With Green Day back in the studio, speculation on what their next album will be like has started up once again. The breadth of Green Day’s work has been so wide that I think we can expect anything and everything, and personally I’m happy just to wait and see what they gift us with. But one of the issues that fans often discuss is whether their album will be political or have political content of some kind.
To me the issue is not so cut-and-dried. Everything is political. In writing a song, whether a band is creating lyrics that accept or reject the status quo, or whether they are making a commentary on the state of the world or staying quiet about it, everything has either an explicit or implicit political message. Ignoring political issues tends to have a reinforcing effect on the status quo, so doing that is not non-political, it’s just the other side of the coin of speaking openly about the issues that affect us all.
Politics are the fabric that make up our lives, both personally and collectively. I don’t mean electoral politics, but the broader issues: what is right and what is wrong, who has power and who is powerless, who is suffering at the hands of another and why, who does or does not have access to resources, information, political freedoms and personal autonomy, and so on. Musicians can deal with these issues in their songs on a personal level, singing about how they affect their own lives, or they can reach out more broadly and talk about how larger groups, or even the people of the world, are affected. The more forcefully that a song makes a statement about the state of the world, or large segments of it, and especially if it talks specifically about government policies, the more we tend to label it as “political.”
In a recent interview, Chris Walla of Death Cab for Cutie makes an interesting distinction between protest songs and political albums. He says that the way the media covers protests, they look for a familiar script, something that the public can instantly identify, so that a protest becomes boiled down to just one simplistic phrase or talking point: “It’s the editor and the producer and director’s job to find the wing-nuttiest people in the protest and single them out. It’s such a simple and easy talking point, that as soon as you say that word, that’s all that you end up talking about with your music.”
But a political album, on the other hand, is much broader than that. It’s not driven by a single issue. A political album brings together many threads and ties them into a coherent whole. The most effective ones tie together not just the issues but they also make them personal, so we the listeners can feel how the songwriter feels about the issues and how they affect his or her own life and his or her thinking, and, by extension, ours, because we live in the same world and deal with the same challenges, disappointments, frustrations, and hopes.
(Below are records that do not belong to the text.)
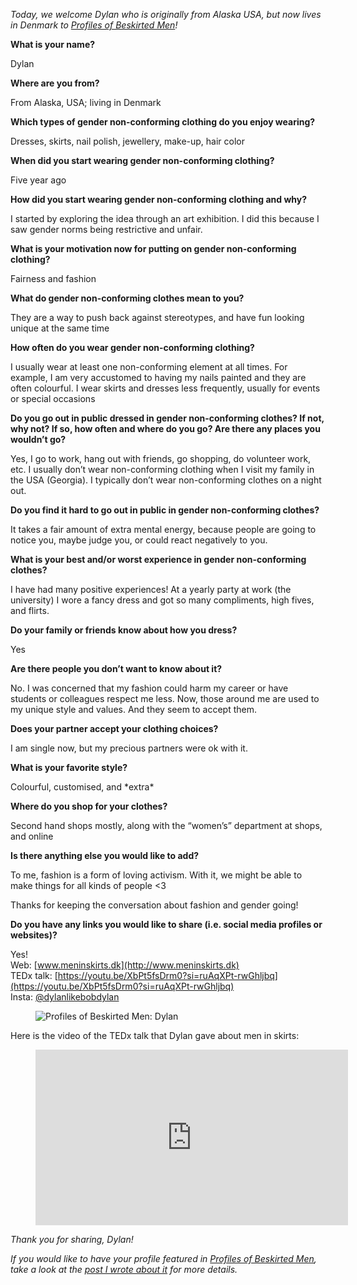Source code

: *Today, we welcome Dylan who is originally from Alaska USA, but now lives in Denmark to [Profiles of Beskirted Men](https://www.the-beskirted-man.com/category/profiles-of-beskirted-men/)!*

**What is your name?**

Dylan

**Where are you from?**

From Alaska, USA; living in Denmark

**Which types of gender non-conforming clothing do you enjoy wearing?**

Dresses, skirts, nail polish, jewellery, make-up, hair color

**When did you start wearing gender non-conforming clothing?**

Five year ago

**How did you start wearing gender non-conforming clothing and why?**

I started by exploring the idea through an art exhibition. I did this because I saw gender norms being restrictive and unfair.

**What is your motivation now for putting on gender non-conforming clothing?**

Fairness and fashion

**What do gender non-conforming clothes mean to you?**

They are a way to push back against stereotypes, and have fun looking unique at the same time

**How often do you wear gender non-conforming clothing?**

I usually wear at least one non-conforming element at all times. For example, I am very accustomed to having my nails painted and they are often colourful. I wear skirts and dresses less frequently, usually for events or special occasions

**Do you go out in public dressed in gender non-conforming clothes? If not, why not? If so, how often and where do you go? Are there any places you wouldn’t go?**

Yes, I go to work, hang out with friends, go shopping, do volunteer work, etc. I usually don’t wear non-conforming clothing when I visit my family in the USA (Georgia). I typically don’t wear non-conforming clothes on a night out.

**Do you find it hard to go out in public in gender non-conforming clothes?**

It takes a fair amount of extra mental energy, because people are going to notice you, maybe judge you, or could react negatively to you.

**What is your best and/or worst experience in gender non-conforming clothes?**

I have had many positive experiences! At a yearly party at work (the university) I wore a fancy dress and got so many compliments, high fives, and flirts.

**Do your family or friends know about how you dress?**

Yes

**Are there people you don’t want to know about it?**

No. I was concerned that my fashion could harm my career or have students or colleagues respect me less. Now, those around me are used to my unique style and values. And they seem to accept them.

**Does your partner accept your clothing choices?**

I am single now, but my precious partners were ok with it.

**What is your favorite style?**

Colourful, customised, and \*extra\*

**Where do you shop for your clothes?**

Second hand shops mostly, along with the “women’s” department at shops, and online

**Is there anything else you would like to add?**

To me, fashion is a form of loving activism. With it, we might be able to make things for all kinds of people <3

Thanks for keeping the conversation about fashion and gender going!

**Do you have any links you would like to share (i.e. social media profiles or websites)?**

Yes!  
Web: [www.meninskirts.dk](http://www.meninskirts.dk)  
TEDx talk: [https://youtu.be/XbPt5fsDrm0?si=ruAqXPt-rwGhljbq](https://youtu.be/XbPt5fsDrm0?si=ruAqXPt-rwGhljbq)  
Insta: [@dylanlikebobdylan](https://www.instagram.com/dylanlikebobdylan)

<figure><img loading="lazy" decoding="async" src="DylanwithTEDxsign.jpg" alt="Profiles of Beskirted Men: Dylan"></figure>

Here is the video of the TEDx talk that Dylan gave about men in skirts:

<figure><div class="wp-block-embed__wrapper"><iframe loading="lazy" title="Men in Skirts | Dylan Cawthorne | TEDxOdense" width="500" height="281" src="https://www.youtube.com/embed/XbPt5fsDrm0?feature=oembed" frameborder="0" allow="accelerometer; autoplay; clipboard-write; encrypted-media; gyroscope; picture-in-picture; web-share" referrerpolicy="strict-origin-when-cross-origin" allowfullscreen=""></iframe></div></figure>

*Thank you for sharing, Dylan!*

*If you would like to have your profile featured in [Profiles of Beskirted Men](https://www.the-beskirted-man.com/category/profiles-of-beskirted-men/), take a look at the [post I wrote about it](https://www.the-beskirted-man.com/profiles-of-beskirted-men/profiles-of-beskirted-men/) for more details.*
But many of us would not know how to articulate them so clearly and so movingly. The best songs sing to us about ourselves and our own emotions, sometimes explaining feelings and thoughts we didn’t even know we had. And they connect what we see and feel to what millions of others do too.
That’s where American Idiot is such a brilliant album. The songs speak to us about the troubles of the world, a few of them very explicitly about very specific political problems, others more generally about alienation and heartache, but in a way that is intensely personal. American Idiot doesn’t preach, it just says, “This is what I see and feel. Do you see it too?”
So I’m not concerned about whether Green Day’s next album will be “political.” To me it’s a given that it will be, in some way, the only question is what form that message will take. And I can’t wait to find out.